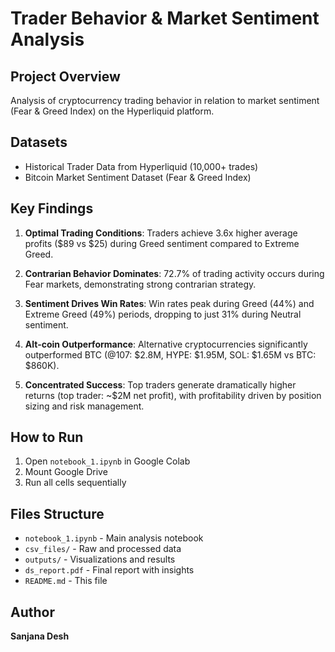 # Trader Behavior & Market Sentiment Analysis

## Project Overview
Analysis of cryptocurrency trading behavior in relation to market sentiment (Fear & Greed Index) on the Hyperliquid platform.

## Datasets
- Historical Trader Data from Hyperliquid (10,000+ trades)
- Bitcoin Market Sentiment Dataset (Fear & Greed Index)

## Key Findings

1. **Optimal Trading Conditions**: Traders achieve 3.6x higher average profits ($89 vs $25) during Greed sentiment compared to Extreme Greed.

2. **Contrarian Behavior Dominates**: 72.7% of trading activity occurs during Fear markets, demonstrating strong contrarian strategy.

3. **Sentiment Drives Win Rates**: Win rates peak during Greed (44%) and Extreme Greed (49%) periods, dropping to just 31% during Neutral sentiment.

4. **Alt-coin Outperformance**: Alternative cryptocurrencies significantly outperformed BTC (@107: $2.8M, HYPE: $1.95M, SOL: $1.65M vs BTC: $860K).

5. **Concentrated Success**: Top traders generate dramatically higher returns (top trader: ~$2M net profit), with profitability driven by position sizing and risk management.

## How to Run

1. Open `notebook_1.ipynb` in Google Colab
2. Mount Google Drive
3. Run all cells sequentially

## Files Structure

- `notebook_1.ipynb` - Main analysis notebook
- `csv_files/` - Raw and processed data
- `outputs/` - Visualizations and results
- `ds_report.pdf` - Final report with insights
- `README.md` - This file

## Author
**Sanjana Desh**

========

[EXERCISE]
Retype the records above, but only those lines that fall between the line containing "1. **Optimal Trading" and the line containing "4. **Alt-coin Outperformance**: Alternative", with both of those lines included, exactly as written.

[REPLY TO THE EXERCISE]
1. **Optimal Trading Conditions**: Traders achieve 3.6x higher average profits ($89 vs $25) during Greed sentiment compared to Extreme Greed.

2. **Contrarian Behavior Dominates**: 72.7% of trading activity occurs during Fear markets, demonstrating strong contrarian strategy.

3. **Sentiment Drives Win Rates**: Win rates peak during Greed (44%) and Extreme Greed (49%) periods, dropping to just 31% during Neutral sentiment.

4. **Alt-coin Outperformance**: Alternative cryptocurrencies significantly outperformed BTC (@107: $2.8M, HYPE: $1.95M, SOL: $1.65M vs BTC: $860K).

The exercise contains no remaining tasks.